You know you're dealing with pure evil when puffy dresses, a child's painting, and a dozen white roses strike fear into your heart. So enters Esther, the star of the movie Orphan, a horror film that's seemingly been forgotten in the decade since its 2009 release. At first glance, it's easy to write off the film as just another evil child horror flick, but on a second watch, you begin to realize that director Jaume Collet-Serra knew how to create the terror of finding out that evil is in your own home.
With plenty of gore, an all-star cast, and the twistiest of twist endings, Orphan really does deserve a second chance. With a prequel reportedly in the works, it's the perfect time to unpack what makes Orphan worth remembering.
The shock value of any good horror film ultimately hinges on a twist ending. Just think of classics like Psycho and A Nightmare on Elm Street, which rely on their twists to keep viewers on the edge of their seats. Orphan offers the surprising twist of not being a horror movie about an orphan at all, but about a grown woman pretending to be a child.
We find out that 9-year-old Esther is actually 33-year-old Lena Klammer, who escaped from an institution in Russia, then came to America under the guise of being a sweet little girl in need of a family. Realizing that this woman is able to manipulate so many other adults is perhaps the most horrifying element of the film.
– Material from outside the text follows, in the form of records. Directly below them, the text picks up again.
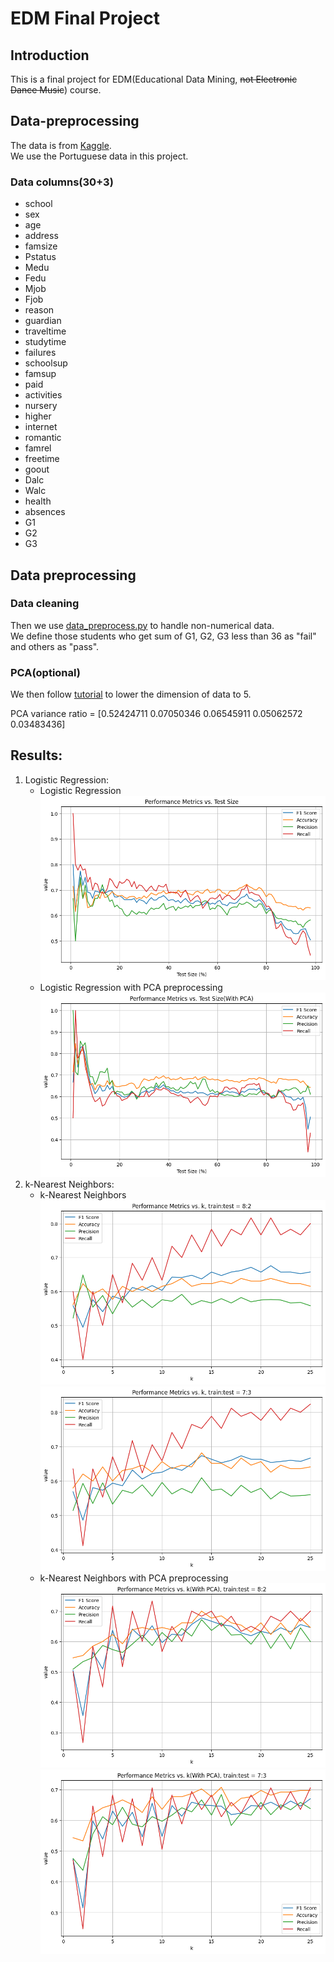 # EDM Final Project

## Introduction

This is a final project for EDM(Educational Data Mining, ~~not Electronic Dance Music~~) course.

## Data-preprocessing

The data is
from [Kaggle](https://www.kaggle.com/datasets/whenamancodes/alcohol-effects-on-study?select=Portuguese.csv).  
We use the Portuguese data in this project.  

### Data columns(30+3)
- school
- sex
- age
- address
- famsize
- Pstatus
- Medu
- Fedu
- Mjob
- Fjob
- reason
- guardian
- traveltime
- studytime
- failures
- schoolsup
- famsup
- paid
- activities
- nursery
- higher
- internet
- romantic
- famrel
- freetime
- goout
- Dalc
- Walc
- health
- absences
- G1
- G2
- G3


## Data preprocessing
### Data cleaning
Then we use [data_preprocess.py](models/data_preprocess.py) to handle non-numerical data.  
We define those students who get sum of G1, G2, G3 less than 36 as "fail" and others as "pass".


### PCA(optional)

We then follow [tutorial](https://leemeng.tw/essence-of-principal-component-analysis.html) to lower the dimension of data to 5.

PCA variance ratio =  [0.52424711 0.07050346 0.06545911 0.05062572 0.03483436]

## Results:

1. Logistic Regression:<br>
    - Logistic Regression<br>
      ![Logistic Regression](plots/lr.png)<br>
    - Logistic Regression with PCA preprocessing<br>
      ![Logistic Regression with PCA](plots/pca_lr.png)<br>
2. k-Nearest Neighbors:<br>
    - k-Nearest Neighbors<br>
      ![k-Nearest Neighbors(train:test=8:2)](plots/knn_(8_2).png)<br>
      ![k-Nearest Neighbors(train:test=7:3)](plots/knn_(7_3).png)<br>
    - k-Nearest Neighbors with PCA preprocessing<br>
      ![k-Nearest Neighbors with PCA(train:test=8:2)](plots/pca_knn_(8_2).png)<br>
      ![k-Nearest Neighbors with PCA(train:test=7:3)](plots/pca_knn_(7_3).png)<br>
Esther seems so innocent in her crinoline-lined dresses and silk ribbons, but something about her ensemble manages to make the hair on the back of our necks stand on end. When considering what it is about some ribbons and bows that leave us so unsettled, it's worth taking a little walk down traumatic childhood memory lane to the story of "The Green Ribbon," by Alvin Schwartz and Dirk Zimmer.
The story goes that a boy and girl fall in love, then marry as adults, but the woman will never tell her husband why she always wears a green ribbon around her neck. When she is about to perish, she tells her husband to remove the green ribbon, and once he does - you guessed it - her head falls off. While Esther's head stays on when she removes one of the many collars she wears throughout the film, what she's hiding beneath is just as terrifying.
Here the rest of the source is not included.